◆ **AIM OF THE EXERCISE**
Within the data below, copy each line where the string "article" is found.

[Plain-text document sources]

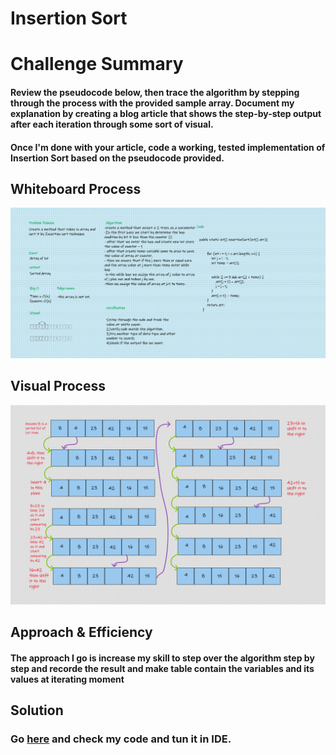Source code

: # Insertion Sort

# Challenge Summary
#### Review the pseudocode below, then trace the algorithm by stepping through the process with the provided sample array. Document my explanation by creating a blog article that shows the step-by-step output after each iteration through some sort of visual.

#### Once I'm done with your article, code a working, tested implementation of Insertion Sort based on the pseudocode provided.

## Whiteboard Process
![](../../Assert/insertionSort.png)


## Visual Process
![](../../Assert/Challenge26(2).png)

## Approach & Efficiency
#### The approach I go is increase my skill to step over the algorithm step by step and recorde the result and make table contain the variables and its values at iterating moment

## Solution
### Go [here](../src/main/java/CodeChallenges/Challenge26/App.java) and check my code and tun it in IDE.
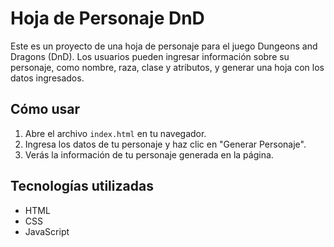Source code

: # Hoja de Personaje DnD

Este es un proyecto de una hoja de personaje para el juego Dungeons and Dragons (DnD). Los usuarios pueden ingresar información sobre su personaje, como nombre, raza, clase y atributos, y generar una hoja con los datos ingresados.

## Cómo usar
1. Abre el archivo `index.html` en tu navegador.
2. Ingresa los datos de tu personaje y haz clic en "Generar Personaje".
3. Verás la información de tu personaje generada en la página.

## Tecnologías utilizadas
- HTML
- CSS
- JavaScript
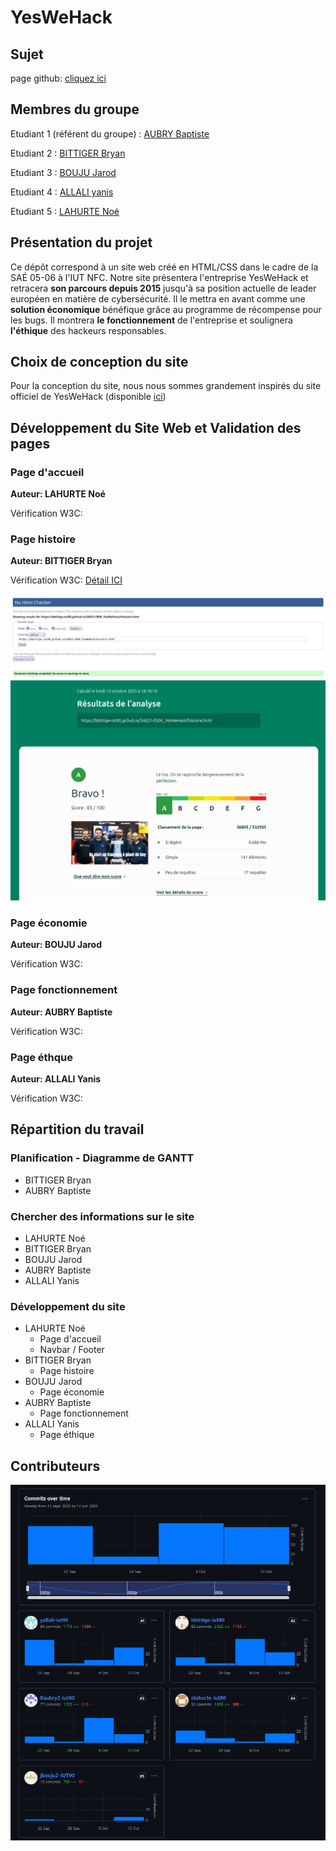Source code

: ﻿# YesWeHack
## Sujet
page github: [cliquez ici](https://bbittige-iut90.github.io/SAES1-0506_YesWeHack/)

## Membres du groupe
Etudiant 1 (référent du groupe) : [AUBRY Baptiste](mailto:batiste.aubry@edu.univ-fcomte.fr?subject=SAE_1_05_06)

Etudiant 2 : [BITTIGER Bryan](mailto:bryan.bittiger@edu.univ-fcomte.fr?subject=SAE_1_05_06)

Etudiant 3 : [BOUJU Jarod](mailto:jarod.bouju@edu.univ-fcomte.fr?subject=SAE_1_05_06)

Etudiant 4 :  [ALLALI yanis](mailto:yanis.allali@edu.univ-fcomte.fr?subject=SAE_1_05_06)

Etudiant 5 : [LAHURTE Noé](mailto:noe.lahurte@edu.univ-fcomte.fr?subject=SAE_1_05_06)

## Présentation du projet

Ce dépôt correspond à un site web créé en HTML/CSS dans le cadre de la SAÉ 05-06 à l'IUT NFC. Notre site présentera l'entreprise YesWeHack et retracera **son parcours depuis 2015** jusqu'à sa position actuelle de leader européen en matière de cybersécurité. Il le mettra en avant comme une **solution économique** bénéfique grâce au programme de récompense pour les bugs. Il montrera **le fonctionnement** de l'entreprise et soulignera **l'éthique** des hackeurs responsables.

## Choix de conception du site
Pour la conception du site, nous nous sommes grandement inspirés du site officiel de YesWeHack (disponible [ici](https://www.yeswehack.com/fr))

## Développement du Site Web et Validation des pages
### Page d'accueil
**Auteur: LAHURTE Noé**

Vérification W3C: 

### Page histoire
**Auteur: BITTIGER Bryan**

Vérification W3C: [Détail ICI](https://validator.w3.org/nu/?showsource=yes&showoutline=yes&showimagereport=yes&doc=https%3A%2F%2Fbbittige-iut90.github.io%2FSAES1-0506_YesWeHack%2Fhistoire.html)

<img src="Assets/captures/histoire_W3C.png" width="600px" alt="capture ecran verif W3C">

<img src="Assets/captures/histoire_ecoconcept.png" width="600px" alt="capture ecran ecoconcept">

### Page économie
**Auteur:  BOUJU Jarod**

Vérification W3C: 

### Page fonctionnement
**Auteur: AUBRY Baptiste**

Vérification W3C: 

### Page éthque
**Auteur: ALLALI Yanis**

Vérification W3C: 

## Répartition du travail
### Planification - Diagramme de GANTT
- BITTIGER Bryan
- AUBRY Baptiste

### Chercher des informations sur le site
- LAHURTE Noé
- BITTIGER Bryan
- BOUJU Jarod
- AUBRY Baptiste
- ALLALI Yanis

### Développement du site
- LAHURTE Noé
  - Page d'accueil
  - Navbar / Footer
- BITTIGER Bryan
  - Page histoire
- BOUJU Jarod
  - Page économie
- AUBRY Baptiste
  - Page fonctionnement
- ALLALI Yanis
  - Page éthique

## Contributeurs

![capture d'écran de sur la contribution des membres du projet](Assets/captures/contribution.png)
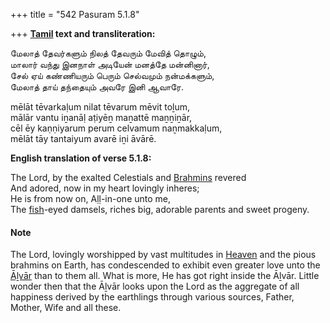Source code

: +++
title = "542 Pasuram 5.1.8"

+++
**[Tamil](/definition/tamil#history "show Tamil definitions") text and transliteration:**

மேலாத் தேவர்களும் நிலத் தேவரும் மேவித் தொழும்,  
மாலார் வந்து இனநாள் அடியேன் மனத்தே மன்னினார்,  
சேல் ஏய் கண்ணியரும் பெரும் செல்வமும் நன்மக்களும்,  
மேலாத் தாய் தந்தையும் அவரே இனி ஆவாரே.

mēlāt tēvarkaḷum nilat tēvarum mēvit toḻum,  
mālār vantu iṉanāḷ aṭiyēṉ maṉattē maṉṉiṉār,  
cēl ēy kaṇṇiyarum perum celvamum naṉmakkaḷum,  
mēlāt tāy tantaiyum avarē iṉi āvārē.

**English translation of verse 5.1.8:**

The Lord, by the exalted Celestials and [Brahmins](/definition/brahmin#history "show Brahmins definitions") revered  
And adored, now in my heart lovingly inheres;  
He is from now on, Aḷḷ-in-one unto me,  
The [fish](/definition/fish#history "show fish definitions")-eyed damsels, riches big, adorable parents and sweet progeny.

#### Note

The Lord, lovingly worshipped by vast multitudes in [Heaven](/definition/heaven#history "show Heaven definitions") and the pious brahmins on Earth, has condescended to exhibit even greater love unto the [Āḻvār](/definition/aḻvar#vaishnavism "show Āḻvār definitions") than to them all. What is more, He has got right inside the Āḻvār. Little wonder then that the Āḻvār looks upon the Lord as the aggregate of all happiness derived by the earthlings through various sources, Father, Mother, Wife and all these.


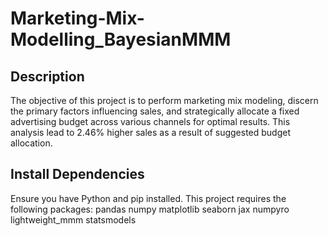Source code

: # Marketing-Mix-Modelling_BayesianMMM
## Description
The objective of this project is to perform marketing mix modeling, discern the primary factors influencing sales, and strategically allocate a fixed advertising budget across various channels for optimal results. This analysis lead to 2.46% higher sales as a result of suggested budget allocation.
## Install Dependencies
Ensure you have Python and pip installed. This project requires the following packages:
pandas
numpy
matplotlib
seaborn
jax
numpyro
lightweight_mmm
statsmodels
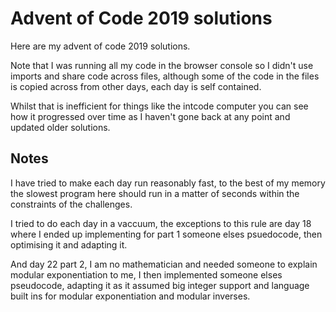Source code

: # Advent of Code 2019 solutions

Here are my advent of code 2019 solutions.

Note that I was running all my code in the browser console so I didn't use imports and share code across files,
although some of the code in the files is copied across from other days, each day is self contained.

Whilst that is inefficient for things like the intcode computer you can see how it progressed over time as I haven't gone 
back at any point and updated older solutions.

## Notes

I have tried to make each day run reasonably fast, to the best of my memory the slowest program here should run in a matter
of seconds within the constraints of the challenges.

I tried to do each day in a vaccuum, the exceptions to this rule are day 18 where I ended up implementing for part 1
someone elses psuedocode, then optimising it and adapting it.

And day 22 part 2, I am no mathematician and needed someone to explain modular exponentiation to me, I then implemented
someone elses pseudocode, adapting it as it assumed big integer support and language built ins for modular exponentiation
and modular inverses.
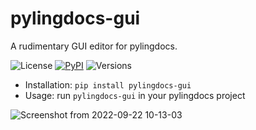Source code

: # pylingdocs-gui

A rudimentary GUI editor for pylingdocs.

![License](https://img.shields.io/github/license/fmatter/pylingdocs-gui)
[![PyPI](https://img.shields.io/pypi/v/pylingdocs-gui.svg)](https://pypi.org/project/pylingdocs-gui)
![Versions](https://img.shields.io/pypi/pyversions/pylingdocs-gui)

* Installation: `pip install pylingdocs-gui`
* Usage: run `pylingdocs-gui` in your pylingdocs project

![Screenshot from 2022-09-22 10-13-03](https://user-images.githubusercontent.com/2378389/191810571-90272c83-37e3-408a-b7ee-4983a23cbef0.png)
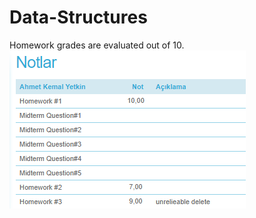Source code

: # Data-Structures
Homework grades are evaluated out of 10. 
![alt text](https://github.com/yetk1n/BLG223E-Data-Structures/blob/main/grades-hw.png?raw=true)
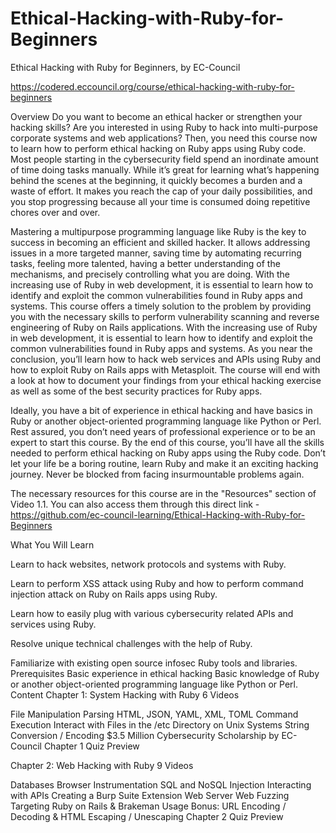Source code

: # Ethical-Hacking-with-Ruby-for-Beginners
Ethical Hacking with Ruby for Beginners, by EC-Council


https://codered.eccouncil.org/course/ethical-hacking-with-ruby-for-beginners

Overview
Do you want to become an ethical hacker or strengthen your hacking skills? Are you interested in using Ruby to hack into multi-purpose corporate systems and web applications? Then, you need this course now to learn how to perform ethical hacking on Ruby apps using Ruby code. Most people starting in the cybersecurity field spend an inordinate amount of time doing tasks manually. While it’s great for learning what’s happening behind the scenes at the beginning, it quickly becomes a burden and a waste of effort. It makes you reach the cap of your daily possibilities, and you stop progressing because all your time is consumed doing repetitive chores over and over.

Mastering a multipurpose programming language like Ruby is the key to success in becoming an efficient and skilled hacker. It allows addressing issues in a more targeted manner, saving time by automating recurring tasks, feeling more talented, having a better understanding of the mechanisms, and precisely controlling what you are doing. With the increasing use of Ruby in web development, it is essential to learn how to identify and exploit the common vulnerabilities found in Ruby apps and systems. This course offers a timely solution to the problem by providing you with the necessary skills to perform vulnerability scanning and reverse engineering of Ruby on Rails applications. With the increasing use of Ruby in web development, it is essential to learn how to identify and exploit the common vulnerabilities found in Ruby apps and systems. As you near the conclusion, you’ll learn how to hack web services and APIs using Ruby and how to exploit Ruby on Rails apps with Metasploit. The course will end with a look at how to document your findings from your ethical hacking exercise as well as some of the best security practices for Ruby apps.

Ideally, you have a bit of experience in ethical hacking and have basics in Ruby or another object-oriented programming language like Python or Perl. Rest assured, you don’t need years of professional experience or to be an expert to start this course. By the end of this course, you’ll have all the skills needed to perform ethical hacking on Ruby apps using the Ruby code. Don’t let your life be a boring routine, learn Ruby and make it an exciting hacking journey. Never be blocked from facing insurmountable problems again.

The necessary resources for this course are in the "Resources" section of Video 1.1. You can also access them through this direct link - https://github.com/ec-council-learning/Ethical-Hacking-with-Ruby-for-Beginners


What You Will Learn

Learn to hack websites, network protocols and systems with Ruby.

Learn to perform XSS attack using Ruby and how to perform command injection attack on Ruby on Rails apps using Ruby.

Learn how to easily plug with various cybersecurity related APIs and services using Ruby.

Resolve unique technical challenges with the help of Ruby.

Familiarize with existing open source infosec Ruby tools and libraries.
Prerequisites
Basic experience in ethical hacking
Basic knowledge of Ruby or another object-oriented programming language like Python or Perl.
Content
Chapter 1: System Hacking with Ruby
6 Videos

File Manipulation
Parsing HTML, JSON, YAML, XML, TOML
Command Execution
Interact with Files in the /etc Directory on Unix Systems
String Conversion / Encoding
$3.5 Million Cybersecurity Scholarship by EC-Council
Chapter 1 Quiz
Preview

Chapter 2: Web Hacking with Ruby
9 Videos

Databases
Browser Instrumentation
SQL and NoSQL Injection
Interacting with APIs
Creating a Burp Suite Extension
Web Server
Web Fuzzing
Targeting Ruby on Rails & Brakeman Usage
Bonus: URL Encoding / Decoding & HTML Escaping / Unescaping
Chapter 2 Quiz
Preview

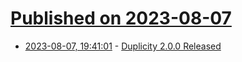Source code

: # [Published on 2023-08-07](index.md)

* [2023-08-07, 19:41:01](https://lobste.rs/s/acgdse/duplicity_2_0_0_released) - [Duplicity 2.0.0 Released](https://lists.gnu.org/archive/html/duplicity-announce/2023-08/msg00000.html)
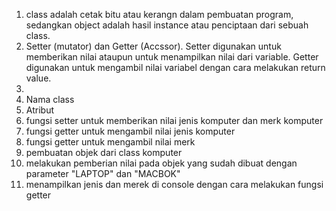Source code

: 1. class adalah cetak bitu atau kerangn dalam pembuatan program, sedangkan object adalah hasil instance atau penciptaan dari sebuah class.
2. Setter (mutator) dan Getter (Accssor). Setter digunakan untuk memberikan nilai ataupun untuk menampilkan nilai dari variable. Getter digunakan untuk mengambil nilai variabel dengan cara melakukan return value.
3.
  1. Nama class
  2. Atribut
  3. fungsi setter untuk memberikan nilai jenis komputer dan merk komputer
  4. fungsi getter untuk mengambil nilai jenis komputer
  5. fungsi getter untuk mengambil nilai merk
  6. pembuatan objek dari class komputer
  7. melakukan pemberian nilai pada objek yang sudah dibuat dengan parameter "LAPTOP" dan "MACBOK"
  8. menampilkan jenis dan merek di console dengan cara melakukan fungsi getter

◆ **ANSWER BELOW**
#### Review the pseudocode below, then trace the algorithm by stepping through the process with the provided sample array. Document my explanation by creating a blog article that shows the step-by-step output after each iteration through some sort of visual.
#### Once I'm done with your article, code a working, tested implementation of Insertion Sort based on the pseudocode provided.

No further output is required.